Content starts
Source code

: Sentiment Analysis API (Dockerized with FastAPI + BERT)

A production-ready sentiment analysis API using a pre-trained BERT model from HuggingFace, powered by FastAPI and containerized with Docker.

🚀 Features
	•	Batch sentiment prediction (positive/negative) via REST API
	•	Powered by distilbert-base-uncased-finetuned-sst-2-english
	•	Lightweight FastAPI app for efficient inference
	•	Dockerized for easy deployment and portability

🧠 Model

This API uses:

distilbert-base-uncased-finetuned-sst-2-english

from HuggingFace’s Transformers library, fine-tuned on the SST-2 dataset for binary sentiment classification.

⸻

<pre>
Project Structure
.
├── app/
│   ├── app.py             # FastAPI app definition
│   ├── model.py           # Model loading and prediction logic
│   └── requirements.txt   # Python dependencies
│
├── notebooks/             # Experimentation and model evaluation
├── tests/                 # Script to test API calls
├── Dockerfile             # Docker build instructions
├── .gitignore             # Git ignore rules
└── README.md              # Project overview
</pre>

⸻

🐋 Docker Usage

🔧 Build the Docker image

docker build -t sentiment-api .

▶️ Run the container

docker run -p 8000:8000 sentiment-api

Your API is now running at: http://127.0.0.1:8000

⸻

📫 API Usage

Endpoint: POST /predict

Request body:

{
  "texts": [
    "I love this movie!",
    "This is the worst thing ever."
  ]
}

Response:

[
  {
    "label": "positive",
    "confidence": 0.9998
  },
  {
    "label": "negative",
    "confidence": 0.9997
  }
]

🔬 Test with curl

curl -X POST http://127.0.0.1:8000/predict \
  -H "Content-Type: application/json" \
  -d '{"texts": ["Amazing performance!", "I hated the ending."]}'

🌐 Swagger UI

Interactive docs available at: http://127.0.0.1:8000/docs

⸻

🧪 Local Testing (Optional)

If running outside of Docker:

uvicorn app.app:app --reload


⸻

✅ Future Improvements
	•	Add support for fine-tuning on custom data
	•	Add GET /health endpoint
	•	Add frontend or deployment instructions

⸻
Content ends
(What the task asks)
An exact, complete copy of the lines above from the one with "is the worst" through the one with "GET /health endpoint" is the whole answer.

(Solution to this task)
    "This is the worst thing ever."
  ]
}

Response:

[
  {
    "label": "positive",
    "confidence": 0.9998
  },
  {
    "label": "negative",
    "confidence": 0.9997
  }
]

🔬 Test with curl

curl -X POST http://127.0.0.1:8000/predict \
  -H "Content-Type: application/json" \
  -d '{"texts": ["Amazing performance!", "I hated the ending."]}'

🌐 Swagger UI

Interactive docs available at: http://127.0.0.1:8000/docs

⸻

🧪 Local Testing (Optional)

If running outside of Docker:

uvicorn app.app:app --reload


⸻

✅ Future Improvements
	•	Add support for fine-tuning on custom data
	•	Add GET /health endpoint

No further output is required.